Ruach of God
Based on Psalm 104:24-34, Acts 2:1-21, John 15:26 – 16:13
Most of us take breathing for granted – like we do our heart beating. These are physiologic realities that are controlled deep within our brain and require no conscious thought to operate. Our number of breaths per minute at rest is somewhere around 8 to 10 on average – far more when we are active and moving. Breathing in supplies our cells with necessary oxygen to carry out their usual functions. Breathing out removes waste carbon dioxide back into the atmosphere where trees and plants convert it back to oxygen. The cycle of the breath of God at work.
Spiritually we believe that when we are born, God breathes into us the breath of life as told in the Book of Genesis. This breath or “ruach” in Hebrew, also confers on us the divine image of God into which we attempt to grow. Likewise, when we die, we return our last breath to God as a final offering of thanks for the life we were able to live. This is the Ruach of God – the life-giving breath of Adonai. But there is also the Spirit of God that we encounter in the opening verses of the Bible, the Ruach Elohim, the creative force of God. The Ruach Elohim is what we read about when the Hebrew Bible speaks of “the spirit of God came upon me…that is, when someone receives the task of prophesying for God. As Christians, we believe that the Holy Spirit is the third person of the Trinity of Father, Son and Spirit. Distinct as each divine person is, yet made from the same essence, the same agape love as the others and uniquely bound together in the divine dance (perichoresis).
Without God’s Spirit intervening on our behalf, moving us and molding us, we would not be all that we are in God. The Holy Spirit allows us to grow into the image of God that is in each one of us. There is nothing else like it, and today on Pentecost we celebrate the Holy Spirit’s power and purpose in our lives. Please join me in prayer…
Psalm 104 sings a song of wonder to God. In it, the author pens in verses 29 and 30 what happens to all of creation when the breath of God is given or withheld. The whole of the song is about God’s great and creative Spirit which continues to live and move in our world. In wonderment and awe the psalmist sings, “…I will sing to the LORD as long as I live; I will sing praises while I have being….” (verse 33)
In the Gospel of John, Jesus speaks of the “Spirit of truth”, the “Advocate”, that He will send to the Disciples once He gets back to his heavenly Father Not only does Jesus say that HE is going to have the Holy Spirit come, but that it will be active in guiding them to the truth.
The Book of Acts brings us around to the Spirit we are most familiar with, however. Hear the rushing wind and tongues of fire are resting on each of the Disciples and they are filled with the power of the Holy Spirit and gifted with speaking in other languages. All of the Jews who were in town for the festival were amazed at how these Galileans could speak their languages fluently. Then, Peter gets up and gives a masterful sermon based on Joel. There could be no more powerful witness to what the Spirit can achieve when it is unleashed on believers.
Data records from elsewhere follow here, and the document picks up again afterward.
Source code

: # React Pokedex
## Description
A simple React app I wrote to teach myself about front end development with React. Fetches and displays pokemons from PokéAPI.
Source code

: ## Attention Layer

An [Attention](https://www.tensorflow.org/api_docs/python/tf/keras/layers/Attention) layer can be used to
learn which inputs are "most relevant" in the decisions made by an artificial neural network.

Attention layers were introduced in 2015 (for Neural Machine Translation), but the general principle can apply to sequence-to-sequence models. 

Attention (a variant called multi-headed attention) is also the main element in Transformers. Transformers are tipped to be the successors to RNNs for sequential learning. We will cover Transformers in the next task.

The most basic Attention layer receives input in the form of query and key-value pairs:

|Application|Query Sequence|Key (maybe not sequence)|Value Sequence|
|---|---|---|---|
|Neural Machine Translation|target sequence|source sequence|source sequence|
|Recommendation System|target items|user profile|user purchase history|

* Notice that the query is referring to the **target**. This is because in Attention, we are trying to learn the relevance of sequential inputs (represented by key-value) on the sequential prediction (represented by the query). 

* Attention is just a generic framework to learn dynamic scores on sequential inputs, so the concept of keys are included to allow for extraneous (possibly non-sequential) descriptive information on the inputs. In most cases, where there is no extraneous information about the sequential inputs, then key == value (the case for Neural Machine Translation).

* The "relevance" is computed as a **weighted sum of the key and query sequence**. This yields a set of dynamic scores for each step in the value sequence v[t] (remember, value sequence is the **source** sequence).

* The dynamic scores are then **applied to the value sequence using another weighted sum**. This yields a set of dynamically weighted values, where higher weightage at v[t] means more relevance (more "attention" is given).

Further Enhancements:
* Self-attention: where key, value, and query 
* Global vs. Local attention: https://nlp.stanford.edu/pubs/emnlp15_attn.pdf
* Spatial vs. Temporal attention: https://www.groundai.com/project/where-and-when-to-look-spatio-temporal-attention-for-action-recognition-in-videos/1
Why is it then that the ruach of God has fallen on hard times in the last 2 millennia? It has been relegated to last place among the Trinity and has been called Holy Ghost as if it were a mere phantasm to be disregarded. It is unfortunate that the early translations used the term “ghost” instead of the more robust terms we now have. The populace is more enlightened as well, so we can discern a greater role in the current world for an Advocating, Counseling, truth-telling, life giving, power that comes straight from our creator God and is given to us through God’s grace – rather than a helpless apparition.
The Holy Spirit was important to our Methodist ancestors as well. That is why we have both cross and flame. The flame of the Holy Spirit was much sought after and before our more sedate times, we Methodists had strong revivals and converted many persons to belief in Jesus. It is time we rediscovered the power of the ruach of God. It is what we need to take us from where we are to where God wants us to be. It is what keeps young people coming forward to accept vows of membership. It is what teaches them to sing new songs of faith so that the Church can keep growing and adapting to the times that they live in. It is what empowers them to look ahead and to plan for their own children and the role that they will play in the life of this church.
Thanks be to God for the Holy Spirit, the Ruach of God. A living breath that creates and empowers all people in all times. May we always look to the symbol of our Methodist church – the cross of Jesus and the flame of the Holy Spirit and remember that it is through the actions of both that we grow into the image of God that was planted in us at our birth by God’s great breath, and made operational through our baptisms. The first Pentecost began the Church of Jesus Christ. This Pentecost, we celebrate the continuance of the Church as six persons confirm the vows that were made at their baptism. All this made possible through the power of the Holy Spirit. Thanks be to God, amen!